Not only that, but I'd have to rework a pieces of what I might be able to call a toolchain. Python's great, but making new scripts will take time. The project itself depends on CalcGS being the tile and map editor, which would be completely unsuitable for color calc development (as it stands).

And yes, I know exactly what it takes to make a color game happen. This fun game took me about two and a half months to make, and I can safely say that even with a reference, it takes a much longer amount of time than "an hour or two" to craft what few sprites are in there.

A color version of E:ToR is not happening. No way, no how.
I thought it would be a cool idea to show some statistics regarding the the code in E:ToR.
So I had iambian whip some up seeing as he had a program for it.

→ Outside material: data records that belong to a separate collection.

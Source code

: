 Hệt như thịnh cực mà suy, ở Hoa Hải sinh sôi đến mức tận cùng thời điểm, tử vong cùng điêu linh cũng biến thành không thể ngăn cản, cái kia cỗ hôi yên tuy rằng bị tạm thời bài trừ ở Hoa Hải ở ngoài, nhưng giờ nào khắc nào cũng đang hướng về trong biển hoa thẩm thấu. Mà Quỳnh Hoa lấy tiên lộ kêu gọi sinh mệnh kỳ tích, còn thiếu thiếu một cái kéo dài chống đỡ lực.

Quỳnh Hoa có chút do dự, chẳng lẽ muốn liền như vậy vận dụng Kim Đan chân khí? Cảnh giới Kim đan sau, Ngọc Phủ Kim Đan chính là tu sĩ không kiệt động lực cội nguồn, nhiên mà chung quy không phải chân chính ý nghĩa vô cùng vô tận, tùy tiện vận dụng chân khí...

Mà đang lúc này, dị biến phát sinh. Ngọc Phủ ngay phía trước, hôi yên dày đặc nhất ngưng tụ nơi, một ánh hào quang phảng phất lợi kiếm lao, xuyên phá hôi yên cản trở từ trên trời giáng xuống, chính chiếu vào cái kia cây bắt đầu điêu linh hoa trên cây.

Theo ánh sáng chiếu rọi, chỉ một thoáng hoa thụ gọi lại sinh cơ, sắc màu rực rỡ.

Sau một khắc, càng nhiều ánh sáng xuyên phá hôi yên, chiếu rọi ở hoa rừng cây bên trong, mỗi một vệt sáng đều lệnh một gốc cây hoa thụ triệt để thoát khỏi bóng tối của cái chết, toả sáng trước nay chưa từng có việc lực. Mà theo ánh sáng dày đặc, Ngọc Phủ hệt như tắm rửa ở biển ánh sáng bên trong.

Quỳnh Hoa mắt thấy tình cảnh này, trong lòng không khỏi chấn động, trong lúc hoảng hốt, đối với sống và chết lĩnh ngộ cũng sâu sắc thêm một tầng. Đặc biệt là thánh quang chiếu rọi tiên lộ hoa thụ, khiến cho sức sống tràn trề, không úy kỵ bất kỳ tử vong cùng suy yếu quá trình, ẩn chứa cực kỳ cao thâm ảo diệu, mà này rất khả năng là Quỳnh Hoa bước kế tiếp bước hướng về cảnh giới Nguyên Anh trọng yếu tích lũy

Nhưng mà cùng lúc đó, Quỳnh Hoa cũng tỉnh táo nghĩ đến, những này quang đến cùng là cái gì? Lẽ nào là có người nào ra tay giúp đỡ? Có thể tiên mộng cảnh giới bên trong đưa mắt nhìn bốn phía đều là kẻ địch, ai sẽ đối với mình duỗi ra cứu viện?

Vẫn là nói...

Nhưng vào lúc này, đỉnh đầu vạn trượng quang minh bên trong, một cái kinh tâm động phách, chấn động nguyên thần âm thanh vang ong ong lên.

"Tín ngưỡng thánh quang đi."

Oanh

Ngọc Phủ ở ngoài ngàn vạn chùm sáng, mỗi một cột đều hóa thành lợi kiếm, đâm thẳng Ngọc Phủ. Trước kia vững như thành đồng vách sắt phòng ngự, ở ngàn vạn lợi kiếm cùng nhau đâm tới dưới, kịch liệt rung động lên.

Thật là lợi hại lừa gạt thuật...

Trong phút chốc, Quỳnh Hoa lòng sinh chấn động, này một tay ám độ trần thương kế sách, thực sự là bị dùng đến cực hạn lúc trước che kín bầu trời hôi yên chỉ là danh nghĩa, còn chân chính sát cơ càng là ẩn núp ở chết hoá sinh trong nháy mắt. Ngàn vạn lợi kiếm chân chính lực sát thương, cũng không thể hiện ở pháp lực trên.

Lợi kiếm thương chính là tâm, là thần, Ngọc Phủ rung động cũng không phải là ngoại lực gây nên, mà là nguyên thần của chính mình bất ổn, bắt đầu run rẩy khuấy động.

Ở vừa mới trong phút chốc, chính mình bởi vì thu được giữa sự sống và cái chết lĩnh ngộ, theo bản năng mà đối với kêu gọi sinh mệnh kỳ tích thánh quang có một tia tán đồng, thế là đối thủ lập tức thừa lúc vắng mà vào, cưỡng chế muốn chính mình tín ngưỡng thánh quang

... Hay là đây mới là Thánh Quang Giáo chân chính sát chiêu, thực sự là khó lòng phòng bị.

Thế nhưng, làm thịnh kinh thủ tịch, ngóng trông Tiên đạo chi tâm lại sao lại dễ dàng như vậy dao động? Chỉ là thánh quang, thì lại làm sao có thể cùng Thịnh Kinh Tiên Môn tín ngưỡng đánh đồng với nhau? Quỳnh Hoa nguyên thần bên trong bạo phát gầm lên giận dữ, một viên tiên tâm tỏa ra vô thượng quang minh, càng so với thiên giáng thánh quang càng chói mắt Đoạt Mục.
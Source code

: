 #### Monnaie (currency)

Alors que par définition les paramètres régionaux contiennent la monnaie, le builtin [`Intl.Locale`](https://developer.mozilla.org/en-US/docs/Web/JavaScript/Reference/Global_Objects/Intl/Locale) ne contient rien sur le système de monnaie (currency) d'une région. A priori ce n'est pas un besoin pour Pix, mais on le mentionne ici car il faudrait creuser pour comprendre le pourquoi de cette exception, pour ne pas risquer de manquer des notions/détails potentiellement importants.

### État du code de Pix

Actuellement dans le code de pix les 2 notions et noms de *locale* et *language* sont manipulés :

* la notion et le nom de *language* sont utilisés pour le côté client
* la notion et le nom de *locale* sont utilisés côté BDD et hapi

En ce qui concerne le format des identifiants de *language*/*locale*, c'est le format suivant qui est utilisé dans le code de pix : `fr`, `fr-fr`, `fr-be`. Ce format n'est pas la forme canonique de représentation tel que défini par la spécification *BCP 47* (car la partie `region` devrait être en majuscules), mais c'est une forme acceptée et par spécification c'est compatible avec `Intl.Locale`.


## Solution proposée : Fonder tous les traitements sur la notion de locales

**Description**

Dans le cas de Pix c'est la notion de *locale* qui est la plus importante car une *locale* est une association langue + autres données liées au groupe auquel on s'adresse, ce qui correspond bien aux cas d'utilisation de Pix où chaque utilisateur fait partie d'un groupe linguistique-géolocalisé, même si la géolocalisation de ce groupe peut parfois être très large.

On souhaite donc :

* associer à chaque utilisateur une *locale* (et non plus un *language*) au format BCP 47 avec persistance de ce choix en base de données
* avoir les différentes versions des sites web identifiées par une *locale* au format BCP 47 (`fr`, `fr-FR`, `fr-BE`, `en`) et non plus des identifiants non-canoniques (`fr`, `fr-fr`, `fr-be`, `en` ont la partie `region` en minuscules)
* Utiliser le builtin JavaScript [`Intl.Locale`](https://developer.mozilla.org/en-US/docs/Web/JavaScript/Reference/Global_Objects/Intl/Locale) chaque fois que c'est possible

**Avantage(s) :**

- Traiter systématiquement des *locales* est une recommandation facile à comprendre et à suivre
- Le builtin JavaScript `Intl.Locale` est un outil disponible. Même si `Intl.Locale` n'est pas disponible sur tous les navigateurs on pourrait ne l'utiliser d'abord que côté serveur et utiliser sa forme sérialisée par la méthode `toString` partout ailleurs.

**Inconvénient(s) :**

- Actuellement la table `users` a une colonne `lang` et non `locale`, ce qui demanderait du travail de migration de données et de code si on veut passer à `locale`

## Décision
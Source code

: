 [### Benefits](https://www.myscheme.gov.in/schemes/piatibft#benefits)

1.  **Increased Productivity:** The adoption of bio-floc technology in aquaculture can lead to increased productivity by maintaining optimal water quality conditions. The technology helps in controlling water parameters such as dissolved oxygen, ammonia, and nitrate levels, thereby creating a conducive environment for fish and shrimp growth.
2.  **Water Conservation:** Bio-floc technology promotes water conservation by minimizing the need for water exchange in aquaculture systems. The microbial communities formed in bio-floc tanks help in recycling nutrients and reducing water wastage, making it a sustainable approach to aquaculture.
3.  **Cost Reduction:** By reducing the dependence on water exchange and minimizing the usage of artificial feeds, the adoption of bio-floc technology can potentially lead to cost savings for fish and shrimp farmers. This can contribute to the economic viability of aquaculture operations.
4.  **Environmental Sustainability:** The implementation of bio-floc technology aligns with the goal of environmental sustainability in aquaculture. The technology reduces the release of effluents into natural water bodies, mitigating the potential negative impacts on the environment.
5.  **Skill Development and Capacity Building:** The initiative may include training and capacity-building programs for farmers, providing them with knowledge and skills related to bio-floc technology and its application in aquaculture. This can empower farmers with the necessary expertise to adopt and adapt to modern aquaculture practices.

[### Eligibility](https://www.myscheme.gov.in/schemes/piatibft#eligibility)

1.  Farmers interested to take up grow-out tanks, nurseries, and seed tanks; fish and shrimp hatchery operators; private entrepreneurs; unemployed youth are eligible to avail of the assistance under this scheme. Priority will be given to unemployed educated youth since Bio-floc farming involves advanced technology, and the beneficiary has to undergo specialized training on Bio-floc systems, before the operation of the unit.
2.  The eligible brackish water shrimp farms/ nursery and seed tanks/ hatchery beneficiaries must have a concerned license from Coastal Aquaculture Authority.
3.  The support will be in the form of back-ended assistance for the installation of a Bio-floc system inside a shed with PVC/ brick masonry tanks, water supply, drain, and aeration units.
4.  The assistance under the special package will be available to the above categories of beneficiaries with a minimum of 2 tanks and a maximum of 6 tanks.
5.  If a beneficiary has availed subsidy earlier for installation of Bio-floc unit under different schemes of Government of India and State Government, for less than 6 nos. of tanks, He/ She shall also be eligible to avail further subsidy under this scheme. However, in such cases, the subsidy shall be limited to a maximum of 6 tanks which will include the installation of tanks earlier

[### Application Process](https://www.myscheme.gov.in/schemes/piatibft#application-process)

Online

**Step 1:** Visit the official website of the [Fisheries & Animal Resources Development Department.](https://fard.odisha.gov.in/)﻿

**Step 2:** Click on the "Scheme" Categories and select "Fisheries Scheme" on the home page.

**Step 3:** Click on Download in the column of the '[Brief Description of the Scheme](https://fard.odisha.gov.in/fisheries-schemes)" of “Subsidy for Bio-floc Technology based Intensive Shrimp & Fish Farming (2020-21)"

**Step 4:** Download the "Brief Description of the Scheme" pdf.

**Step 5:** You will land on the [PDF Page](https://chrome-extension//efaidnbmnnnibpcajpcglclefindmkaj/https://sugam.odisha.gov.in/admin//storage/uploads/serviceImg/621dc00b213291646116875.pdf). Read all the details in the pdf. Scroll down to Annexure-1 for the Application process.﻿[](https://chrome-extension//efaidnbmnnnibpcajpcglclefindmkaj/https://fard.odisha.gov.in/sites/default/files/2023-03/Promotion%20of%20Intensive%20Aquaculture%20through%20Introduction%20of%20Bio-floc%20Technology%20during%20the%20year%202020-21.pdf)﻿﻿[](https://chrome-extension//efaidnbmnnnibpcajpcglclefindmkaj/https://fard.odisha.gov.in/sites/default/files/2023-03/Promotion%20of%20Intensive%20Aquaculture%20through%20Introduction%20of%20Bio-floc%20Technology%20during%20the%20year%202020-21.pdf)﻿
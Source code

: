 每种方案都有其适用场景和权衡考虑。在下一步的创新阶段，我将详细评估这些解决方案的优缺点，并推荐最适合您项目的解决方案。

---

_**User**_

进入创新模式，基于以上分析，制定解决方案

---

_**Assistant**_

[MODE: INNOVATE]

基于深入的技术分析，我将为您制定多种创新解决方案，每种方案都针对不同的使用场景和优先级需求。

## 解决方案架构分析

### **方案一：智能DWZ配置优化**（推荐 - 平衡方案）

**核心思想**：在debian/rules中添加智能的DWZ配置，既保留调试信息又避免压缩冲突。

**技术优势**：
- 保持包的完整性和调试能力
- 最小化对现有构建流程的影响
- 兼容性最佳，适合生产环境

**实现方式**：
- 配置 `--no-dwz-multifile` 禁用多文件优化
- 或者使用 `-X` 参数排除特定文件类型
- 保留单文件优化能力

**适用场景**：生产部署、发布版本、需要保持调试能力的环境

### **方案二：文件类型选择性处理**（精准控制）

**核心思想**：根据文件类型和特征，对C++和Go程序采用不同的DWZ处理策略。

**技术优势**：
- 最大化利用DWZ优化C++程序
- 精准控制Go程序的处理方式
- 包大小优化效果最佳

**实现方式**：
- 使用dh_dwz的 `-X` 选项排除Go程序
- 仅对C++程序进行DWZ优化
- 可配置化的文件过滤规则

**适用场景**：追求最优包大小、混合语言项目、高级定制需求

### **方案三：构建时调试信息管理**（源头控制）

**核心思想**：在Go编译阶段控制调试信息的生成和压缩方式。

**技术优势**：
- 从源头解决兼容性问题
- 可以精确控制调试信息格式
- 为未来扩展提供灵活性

The menu system contains the most lines of source code and is also the largest file. No surprise there. What is sorta surprising is that the support routines in _common.z80 for most of the menus comes up in 2nd place. The cutscene system comes in third and is still growing.

It must be said that none of the .inc files and none of the binary data are considered in this count, along with all the other non-text assets such as sprites, tilemaps, tilesets, and utilities (some of which I did not write).

Speaking of utilities, might as well show our statistics with regards to Python:

So lets have a minor(major) content update. Iambian has been working on the underdeep, an optional dungeon in E:ToR that is required to get some of the better equipment and loot in the game.

It is a psuedo-randomly generated dungeon each floor is randomly generated based off of a deterministic algorithm to ensure that all of our map requirements are met.

We were uncertain if the maps were being generated randomly enough. To verify this I wrote a small python script to extract some of the randomly generated maps. I exported 20 maps for you all to see Razz




More of them are in this album.
http://imgur.com/a/7Tgwj

The player is randomly placed on these floors. They have a moderate encounter rate, All of which will be with the strongest enemy formations in the game. The dungeon has 8 floors with a dungeon boss as the end. Each map will have an emergency exit and stairs to the next level. Dispersed randomly will also be treasure chests and pots.


For those of you interested in the python script. It is view-able here.

It reads out the raw tileset data and tilemap data from a wabbitemu instance then using the com object wabbitemu exposes. Then use Pillow mangle it into a PNG for your pleasure :p
Mmm, looks fancy! All of these updates are really ramping up the hype for the release, I can't wait!
This reminds of the Ancient Cave from those Lufia games. Lots of special equips and loot with a superboss at the end.
Two days ago, we were supposed to release E:ToR as a closed alpha, but then Zera had to ask a question that went along the lines of "Can we switch party members yet?" That led to delays when I attempted to implement that feature since doing so revealed some other bugs that absolutely had to be dealt with. What was added and fixed:

* Added party management and leader management by way of talking to various NPCs

* Fixed empty character slot handling across the whole menu system.
* Added actual guest NPC loading and support
* With that support, locked out the ability to change magic/equips for guest NPCs.
* Added an event, fixed various spritemap locations, and ... something else?

So, where are we now?

Aside from other things that I may have forgotten about, and aside from the battle engine / major cutscenes, we should be done for the alpha release. Geekboy should have more info on the whole release thing.
So got a little bored. Everyone likes color so we decided to slap mono2color support onto E:ToR. Mateo did a wonderful job with his software. The port to the CSE took less then an hour!



I choose the funny colors. I think it looks cool Razz

That aside it runs about 75% speed as of now. But is definitely still playable. Nothing like adding another piece of hardware you can play this game on Razz.